Thank you for the warmth of your welcome and the words of greeting you have just said. By receiving me this evening, you honour the whole French people. Allow me to express in turn France’s respect and friendship.

At your invitation, I am making my first state visit to your country. It has only one goal: to confirm France’s determination to further strengthen our ties with Japan.

Our relations are indeed exceptional. It was Claude Lévi-Strauss, a great French intellectual, who gave them this description: “Separated by immense spaces, situated on their fringes, France and Japan appear to turn their backs on one another. And yet the two countries share the same destiny.”

We are bound by our commitment to democracy. That is the message I addressed to the representatives of the Japanese people before the Diet, Asia’s oldest Parliament. Our two countries also promote worldwide the same respect for human rights and the freedom of peoples.

Our two countries serve the cause of peace. France stands beside you, as I reiterated to the Diet and the Prime Minister, so that Japan will get her rightful seat on the United Nations Security Council.

France and Japan also share cultures. Artistic and intellectual exchanges preceded the establishment of our diplomatic relations 155 years ago.

From the 18th century, French craftspeople drew inspiration from Japanese objects. The great refinement of your creations was a subject of marvel for our greatest artists. What was called “Japanism” was born in France and greatly marked European art in the second half of the 19th century. It triggered the impressionist revolution.

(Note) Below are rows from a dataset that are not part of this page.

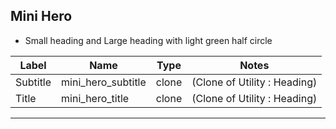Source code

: ## Mini Hero
- Small heading and Large heading with light green half circle

<table class="ll-fields-table">
  <thead>
    <th>Label</th>
    <th>Name</th>
    <th>Type</th>
    <th>Notes</th>
  </thead>
  <tbody>
                <tr>
                  <td>Subtitle</td>
                  <td>mini_hero_subtitle</td>
                  <td>clone</td>
                  <td> (Clone of Utility : Heading)</td>
                </tr>
                <tr>
                  <td>Title</td>
                  <td>mini_hero_title</td>
                  <td>clone</td>
                  <td> (Clone of Utility : Heading)</td>
                </tr>
  </tbody>
</table>

***
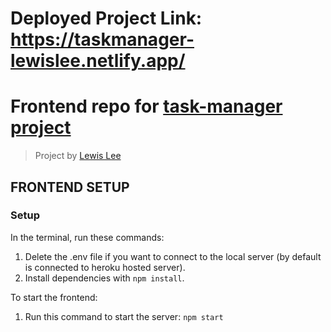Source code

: # Deployed Project Link: https://taskmanager-lewislee.netlify.app/

# Frontend repo for [task-manager project](https://github.com/rexiah23/task-manager)
> Project by [Lewis Lee](https://github.com/rexiah23)

## FRONTEND SETUP 

### Setup
In the terminal, run these commands:
1. Delete the .env file if you want to connect to the local server (by default is connected to heroku hosted server). 
2. Install dependencies with `npm install`.

To start the frontend: 
1. Run this command to start the server: `npm start`
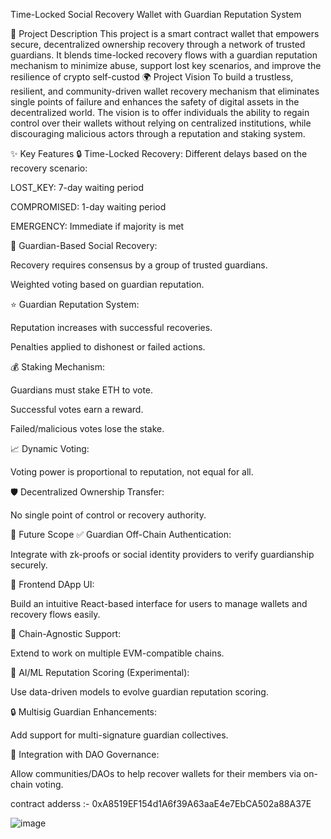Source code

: Time-Locked Social Recovery Wallet with Guardian Reputation System

📝 Project Description
This project is a smart contract wallet that empowers secure, decentralized ownership recovery through a network of trusted guardians. It blends time-locked recovery flows with a guardian reputation mechanism to minimize abuse, support lost key scenarios, and improve the resilience of crypto self-custod
🌍 Project Vision
To build a trustless, resilient, and community-driven wallet recovery mechanism that eliminates single points of failure and enhances the safety of digital assets in the decentralized world. The vision is to offer individuals the ability to regain control over their wallets without relying on centralized institutions, while discouraging malicious actors through a reputation and staking system.

✨ Key Features
🔒 Time-Locked Recovery: Different delays based on the recovery scenario:

LOST_KEY: 7-day waiting period

COMPROMISED: 1-day waiting period

EMERGENCY: Immediate if majority is met

👥 Guardian-Based Social Recovery:

Recovery requires consensus by a group of trusted guardians.

Weighted voting based on guardian reputation.

⭐ Guardian Reputation System:

Reputation increases with successful recoveries.

Penalties applied to dishonest or failed actions.

💰 Staking Mechanism:

Guardians must stake ETH to vote.

Successful votes earn a reward.

Failed/malicious votes lose the stake.

📈 Dynamic Voting:

Voting power is proportional to reputation, not equal for all.

🛡️ Decentralized Ownership Transfer:

No single point of control or recovery authority.

🚀 Future Scope
✅ Guardian Off-Chain Authentication:

Integrate with zk-proofs or social identity providers to verify guardianship securely.

📱 Frontend DApp UI:

Build an intuitive React-based interface for users to manage wallets and recovery flows easily.

🔌 Chain-Agnostic Support:

Extend to work on multiple EVM-compatible chains.

🧠 AI/ML Reputation Scoring (Experimental):

Use data-driven models to evolve guardian reputation scoring.

🔒 Multisig Guardian Enhancements:

Add support for multi-signature guardian collectives.

📜 Integration with DAO Governance:

Allow communities/DAOs to help recover wallets for their members via on-chain voting.

contract adderss :- 0xA8519EF154d1A6f39A63aaE4e7EbCA502a88A37E

![image](https://github.com/user-attachments/assets/96c22e03-9d4a-41f0-af90-ed88077a7935)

The house and garden of Claude Monet in Giverny, which Prince Hitachi visited in 2007, still pay a vibrant tribute to your aesthetics.

French people’s admiration for Japanese culture has never waned since. Our interest in Japan now reaches a very wide public captivated by literature, cinema, performing arts, architecture, gastronomy and even martial arts.

Next year will be the 90th anniversary of the establishment of French-Japanese cultural relations with the creation of the French-Japanese House in 1924 by Paul Claudel and Shibusawa Eiichi. This celebration will be an opportunity to reaffirm our commitment to the cultural exception.

Throughout their history, our two countries have developed particularly fruitful partnerships. This is why, on this state visit, I intend to expand our cooperation in all areas – political, economic, cultural, technological, scientific and educational.

Your Imperial Majesty,

You were particularly involved in comforting the victims of the Fukushima disaster barely two years ago. In France, a spontaneous movement of solidarity was born, a clear sign of our friendship and also a symbol of your country’s ability to overcome an ordeal with unity, dignity and courage.

It is thanks to this bravery that Japan has successfully managed to rebuild in the disaster areas in an exemplary way. France is ready to support you on this path.

Your Imperial Majesty,

I am keenly aware of your personal involvement in the development of our relations, as shown by your last visit to France in 1994. You recalled the visit you paid as Crown Prince in 1953. So it would be a great pleasure to welcome you and your family to France when you are free to visit again and decide to do so.

In the meantime, Your Imperial Majesty, I’m now going to propose a toast in honour of His Imperial Majesty the Emperor of Japan and Her Imperial Majesty. I wish the Japanese people prosperity and happiness./.